RECORDS TO PROCESS Start Marker

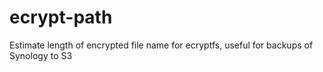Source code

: # ecrypt-path
Estimate length of encrypted file name for ecryptfs, useful for backups of Synology to S3
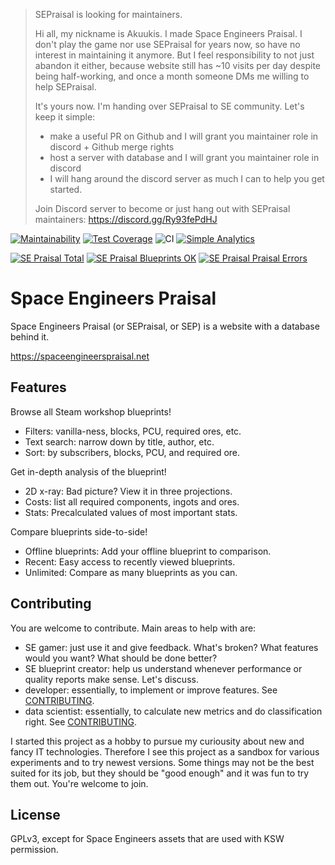 > SEPraisal is looking for maintainers.
>
> Hi all, my nickname is Akuukis. I made Space Engineers Praisal. I don't play the game nor use SEPraisal for years now, so have no interest in maintaining it anymore. But I feel responsibility to not just abandon it either, because website still has ~10 visits per day despite being half-working, and once a month someone DMs me willing to help SEPraisal.
>
> It's yours now. I'm handing over SEPraisal to SE community. Let's keep it simple:
> - make a useful PR on Github and I will grant you maintainer role in discord + Github merge rights
> - host a server with database and I will grant you maintainer role in discord
> - I will hang around the discord server as much I can to help you get started.
>
> Join Discord server to become or just hang out with SEPraisal maintainers: https://discord.gg/Ry93fePdHJ


[![Maintainability](https://api.codeclimate.com/v1/badges/1e4d306797a8e7014688/maintainability)](https://codeclimate.com/github/Akuukis/sepraisal/maintainability)
[![Test Coverage](https://api.codeclimate.com/v1/badges/1e4d306797a8e7014688/test_coverage)](https://codeclimate.com/github/Akuukis/sepraisal/test_coverage)
![CI](https://github.com/Akuukis/sepraisal/workflows/CI/badge.svg)
[![Simple Analytics](https://img.shields.io/badge/dynamic/json?label=simpleanalytics&query=pageviews&suffix=%20views%2Fmo&url=https%3A%2F%2Fsimpleanalytics.com%2Fspaceengineerspraisal.net.json)](https://simpleanalytics.com/spaceengineerspraisal.net)

[![SE Praisal Total](https://img.shields.io/badge/dynamic/json?color=%231767ae&label=SEPraisal%20Total&query=count&suffix=%20blueprints&url=https%3A%2F%2Fdb.spaceengineerspraisal.net%2Fhello%3Ffind%3D%257B%257D%26limit%3D1)](https://spaceengineerspraisal.net/browse?ref=badge)
[![SE Praisal Blueprints OK](https://img.shields.io/badge/dynamic/json?color=%23417e3b&label=SEPraisal%20OK&query=count&suffix=%20blueprints&url=https%3A%2F%2Fdb.spaceengineerspraisal.net%2Fhello%3Fprojection%3D%257B%2522_id%2522%253Atrue%257D%26limit%3D1%26find%3D%257B%2522%2524and%2522%253A%255B%257B%2522sbc._version%2522%253A%257B%2522%2524exists%2522%253Atrue%257D%257D%255D%257D)](https://spaceengineerspraisal.net/browse?ref=badge)
[![SE Praisal Praisal Errors](https://img.shields.io/badge/dynamic/json?color=%23c01118&label=SEPraisal%20Praisal%20Errors&query=count&suffix=%20blueprints&url=https%3A%2F%2Fdb.spaceengineerspraisal.net%2Fhello%3Fprojection%3D%257B%2522_id%2522%253Atrue%257D%26limit%3D1%26find%3D%257B%2522%2524and%2522%253A%255B%257B%2522sbc._error%2522%253A%257B%2522%2524exists%2522%253Atrue%257D%257D%255D%257D)](https://spaceengineerspraisal.net/browse?ref=badge)

Space Engineers Praisal
================================================================================

Space Engineers Praisal (or SEPraisal, or SEP) is a website with a database behind it.

https://spaceengineerspraisal.net



Features
--------------------------------------------------------------------------------


Browse all Steam workshop blueprints!
- Filters: vanilla-ness, blocks, PCU, required ores, etc.
- Text search: narrow down by title, author, etc.
- Sort: by subscribers, blocks, PCU, and required ore.

Get in-depth analysis of the blueprint!
- 2D x-ray: Bad picture? View it in three projections.
- Costs: list all required components, ingots and ores.
- Stats: Precalculated values of most important stats.

Compare blueprints side-to-side!
- Offline blueprints: Add your offline blueprint to comparison.
- Recent: Easy access to recently viewed blueprints.
- Unlimited: Compare as many blueprints as you can.




Contributing
--------------------------------------------------------------------------------

You are welcome to contribute. Main areas to help with are:
- SE gamer: just use it and give feedback. What's broken? What features would you want? What should be done better?
- SE blueprint creator: help us understand whenever performance or quality reports make sense. Let's discuss.
- developer: essentially, to implement or improve features. See [CONTRIBUTING](./CONTRIBUTING.md).
- data scientist: essentially, to calculate new metrics and do classification right. See [CONTRIBUTING](./CONTRIBUTING.md).

I started this project as a hobby to pursue my curiousity about new and fancy IT technologies.
Therefore I see this project as a sandbox for various experiments and to try newest versions.
Some things may not be the best suited for its job, but they should be "good enough" and it was fun to try them out.
You're welcome to join.




License
--------------------------------------------------------------------------------

GPLv3, except for Space Engineers assets that are used with KSW permission.
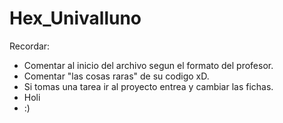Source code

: # Hex_Univalluno

Recordar:

- Comentar al inicio del archivo segun el formato del profesor.
- Comentar "las cosas raras" de su codigo xD.
- Si tomas una tarea ir al proyecto entrea y cambiar las fichas.
- Holi
- :)
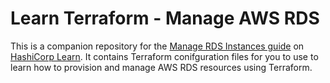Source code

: # Learn Terraform - Manage AWS RDS

This is a companion repository for the [Manage RDS Instances
guide](https://learn.hashicorp.com/tutorials/terraform/aws-rds) on [HashiCorp
Learn](https://learn.hashicorp.com/). It contains Terraform conifguration files
for you to use to learn how to provision and manage AWS RDS resources using
Terraform.
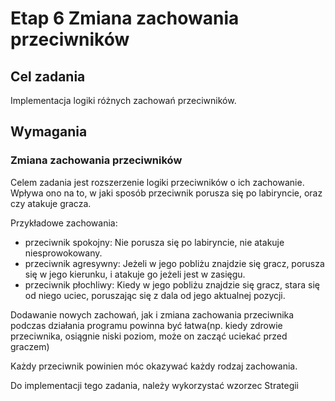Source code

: # Etap 6 Zmiana zachowania przeciwników

## Cel zadania

Implementacja logiki różnych zachowań przeciwników.


## Wymagania

### Zmiana zachowania przeciwników

Celem zadania jest rozszerzenie logiki przeciwników o ich zachowanie. Wpływa ono na to, w jaki sposób przeciwnik porusza się po labiryncie, oraz czy atakuje gracza.

Przykładowe zachowania:
- przeciwnik spokojny: Nie porusza się po labiryncie, nie atakuje niesprowokowany.
- przeciwnik agresywny: Jeżeli w jego pobliżu znajdzie się gracz, porusza się w jego kierunku, i atakuje go jeżeli jest w zasięgu.
- przeciwnik płochliwy: Kiedy w jego pobliżu znajdzie się gracz, stara się od niego uciec, poruszając się z dala od jego aktualnej pozycji.

Dodawanie nowych zachowań, jak i zmiana zachowania przeciwnika podczas działania programu powinna być łatwa(np. kiedy zdrowie przeciwnika, osiągnie niski poziom, może on zacząć uciekać przed graczem)


Każdy przeciwnik powinien móc okazywać każdy rodzaj zachowania.

Do implementacji tego zadania, należy wykorzystać wzorzec Strategii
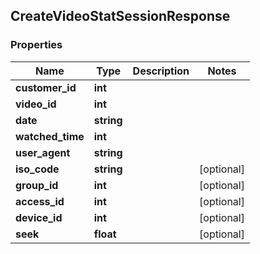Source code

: ## CreateVideoStatSessionResponse

### Properties
Name | Type | Description | Notes
------------ | ------------- | ------------- | -------------
**customer_id** | **int** |  | 
**video_id** | **int** |  | 
**date** | **string** |  | 
**watched_time** | **int** |  | 
**user_agent** | **string** |  | 
**iso_code** | **string** |  | [optional] 
**group_id** | **int** |  | [optional] 
**access_id** | **int** |  | [optional] 
**device_id** | **int** |  | [optional] 
**seek** | **float** |  | [optional] 


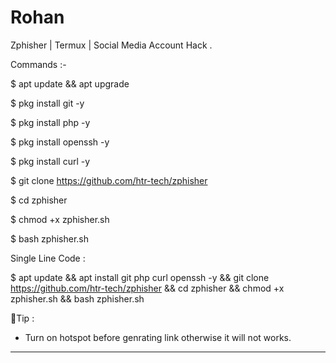 # Rohan
Zphisher | Termux | Social Media Account Hack .

Commands :-
 
$ apt update && apt upgrade

$ pkg install git -y

$ pkg install php -y

$ pkg install openssh -y
 
$ pkg install curl -y

$ git clone https://github.com/htr-tech/zphisher

$ cd zphisher

$ chmod +x zphisher.sh
 
$ bash zphisher.sh

Single Line Code :
 
$ apt update && apt install git php curl openssh -y && git clone https://github.com/htr-tech/zphisher && cd zphisher && chmod +x zphisher.sh && bash zphisher.sh

🔸Tip :
- Turn on hotspot before genrating link otherwise it will not works.

________________________________________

RECORDS TO PROCESS End Marker

### [ABOUT THIS EXERCISE]
Please transcribe the entries precisely and omit any images they hold.

### [WRITTEN SOLUTION]
Source code

: # ecrypt-path
Estimate length of encrypted file name for ecryptfs, useful for backups of Synology to S3
 > SEPraisal is looking for maintainers.
>
> Hi all, my nickname is Akuukis. I made Space Engineers Praisal. I don't play the game nor use SEPraisal for years now, so have no interest in maintaining it anymore. But I feel responsibility to not just abandon it either, because website still has ~10 visits per day despite being half-working, and once a month someone DMs me willing to help SEPraisal.
>
> It's yours now. I'm handing over SEPraisal to SE community. Let's keep it simple:
> - make a useful PR on Github and I will grant you maintainer role in discord + Github merge rights
> - host a server with database and I will grant you maintainer role in discord
> - I will hang around the discord server as much I can to help you get started.
>
> Join Discord server to become or just hang out with SEPraisal maintainers: https://discord.gg/Ry93fePdHJ


[![Maintainability](https://api.codeclimate.com/v1/badges/1e4d306797a8e7014688/maintainability)](https://codeclimate.com/github/Akuukis/sepraisal/maintainability)
[![Test Coverage](https://api.codeclimate.com/v1/badges/1e4d306797a8e7014688/test_coverage)](https://codeclimate.com/github/Akuukis/sepraisal/test_coverage)
![CI](https://github.com/Akuukis/sepraisal/workflows/CI/badge.svg)
[![Simple Analytics](https://img.shields.io/badge/dynamic/json?label=simpleanalytics&query=pageviews&suffix=%20views%2Fmo&url=https%3A%2F%2Fsimpleanalytics.com%2Fspaceengineerspraisal.net.json)](https://simpleanalytics.com/spaceengineerspraisal.net)

[![SE Praisal Total](https://img.shields.io/badge/dynamic/json?color=%231767ae&label=SEPraisal%20Total&query=count&suffix=%20blueprints&url=https%3A%2F%2Fdb.spaceengineerspraisal.net%2Fhello%3Ffind%3D%257B%257D%26limit%3D1)](https://spaceengineerspraisal.net/browse?ref=badge)
[![SE Praisal Blueprints OK](https://img.shields.io/badge/dynamic/json?color=%23417e3b&label=SEPraisal%20OK&query=count&suffix=%20blueprints&url=https%3A%2F%2Fdb.spaceengineerspraisal.net%2Fhello%3Fprojection%3D%257B%2522_id%2522%253Atrue%257D%26limit%3D1%26find%3D%257B%2522%2524and%2522%253A%255B%257B%2522sbc._version%2522%253A%257B%2522%2524exists%2522%253Atrue%257D%257D%255D%257D)](https://spaceengineerspraisal.net/browse?ref=badge)
[![SE Praisal Praisal Errors](https://img.shields.io/badge/dynamic/json?color=%23c01118&label=SEPraisal%20Praisal%20Errors&query=count&suffix=%20blueprints&url=https%3A%2F%2Fdb.spaceengineerspraisal.net%2Fhello%3Fprojection%3D%257B%2522_id%2522%253Atrue%257D%26limit%3D1%26find%3D%257B%2522%2524and%2522%253A%255B%257B%2522sbc._error%2522%253A%257B%2522%2524exists%2522%253Atrue%257D%257D%255D%257D)](https://spaceengineerspraisal.net/browse?ref=badge)

Space Engineers Praisal
================================================================================

Space Engineers Praisal (or SEPraisal, or SEP) is a website with a database behind it.

https://spaceengineerspraisal.net



Features
--------------------------------------------------------------------------------


Browse all Steam workshop blueprints!
- Filters: vanilla-ness, blocks, PCU, required ores, etc.
- Text search: narrow down by title, author, etc.
- Sort: by subscribers, blocks, PCU, and required ore.

Get in-depth analysis of the blueprint!
- 2D x-ray: Bad picture? View it in three projections.
- Costs: list all required components, ingots and ores.
- Stats: Precalculated values of most important stats.

Compare blueprints side-to-side!
- Offline blueprints: Add your offline blueprint to comparison.
- Recent: Easy access to recently viewed blueprints.
- Unlimited: Compare as many blueprints as you can.




Contributing
--------------------------------------------------------------------------------

You are welcome to contribute. Main areas to help with are:
- SE gamer: just use it and give feedback. What's broken? What features would you want? What should be done better?
- SE blueprint creator: help us understand whenever performance or quality reports make sense. Let's discuss.
- developer: essentially, to implement or improve features. See [CONTRIBUTING](./CONTRIBUTING.md).
- data scientist: essentially, to calculate new metrics and do classification right. See [CONTRIBUTING](./CONTRIBUTING.md).

I started this project as a hobby to pursue my curiousity about new and fancy IT technologies.
Therefore I see this project as a sandbox for various experiments and to try newest versions.
Some things may not be the best suited for its job, but they should be "good enough" and it was fun to try them out.
You're welcome to join.




License
--------------------------------------------------------------------------------

GPLv3, except for Space Engineers assets that are used with KSW permission.
Source code

: # Hex_Univalluno

Recordar:

- Comentar al inicio del archivo segun el formato del profesor.
- Comentar "las cosas raras" de su codigo xD.
- Si tomas una tarea ir al proyecto entrea y cambiar las fichas.
- Holi
- :)
Source code

: # Learn Terraform - Manage AWS RDS

This is a companion repository for the [Manage RDS Instances
guide](https://learn.hashicorp.com/tutorials/terraform/aws-rds) on [HashiCorp
Learn](https://learn.hashicorp.com/). It contains Terraform conifguration files
for you to use to learn how to provision and manage AWS RDS resources using
Terraform.
Source code

: # Etap 6 Zmiana zachowania przeciwników

## Cel zadania

Implementacja logiki różnych zachowań przeciwników.


## Wymagania

### Zmiana zachowania przeciwników

Celem zadania jest rozszerzenie logiki przeciwników o ich zachowanie. Wpływa ono na to, w jaki sposób przeciwnik porusza się po labiryncie, oraz czy atakuje gracza.

Przykładowe zachowania:
- przeciwnik spokojny: Nie porusza się po labiryncie, nie atakuje niesprowokowany.
- przeciwnik agresywny: Jeżeli w jego pobliżu znajdzie się gracz, porusza się w jego kierunku, i atakuje go jeżeli jest w zasięgu.
- przeciwnik płochliwy: Kiedy w jego pobliżu znajdzie się gracz, stara się od niego uciec, poruszając się z dala od jego aktualnej pozycji.

Dodawanie nowych zachowań, jak i zmiana zachowania przeciwnika podczas działania programu powinna być łatwa(np. kiedy zdrowie przeciwnika, osiągnie niski poziom, może on zacząć uciekać przed graczem)


Każdy przeciwnik powinien móc okazywać każdy rodzaj zachowania.

Do implementacji tego zadania, należy wykorzystać wzorzec Strategii
Source code

: ## CreateVideoStatSessionResponse

### Properties
Name | Type | Description | Notes
------------ | ------------- | ------------- | -------------
**customer_id** | **int** |  | 
**video_id** | **int** |  | 
**date** | **string** |  | 
**watched_time** | **int** |  | 
**user_agent** | **string** |  | 
**iso_code** | **string** |  | [optional] 
**group_id** | **int** |  | [optional] 
**access_id** | **int** |  | [optional] 
**device_id** | **int** |  | [optional] 
**seek** | **float** |  | [optional] 


 # Rohan
Zphisher | Termux | Social Media Account Hack .

Commands :-
 
$ apt update && apt upgrade

$ pkg install git -y

$ pkg install php -y

$ pkg install openssh -y
 
$ pkg install curl -y

$ git clone https://github.com/htr-tech/zphisher

$ cd zphisher

$ chmod +x zphisher.sh
 
$ bash zphisher.sh

Single Line Code :
 
$ apt update && apt install git php curl openssh -y && git clone https://github.com/htr-tech/zphisher && cd zphisher && chmod +x zphisher.sh && bash zphisher.sh

🔸Tip :
- Turn on hotspot before genrating link otherwise it will not works.

________________________________________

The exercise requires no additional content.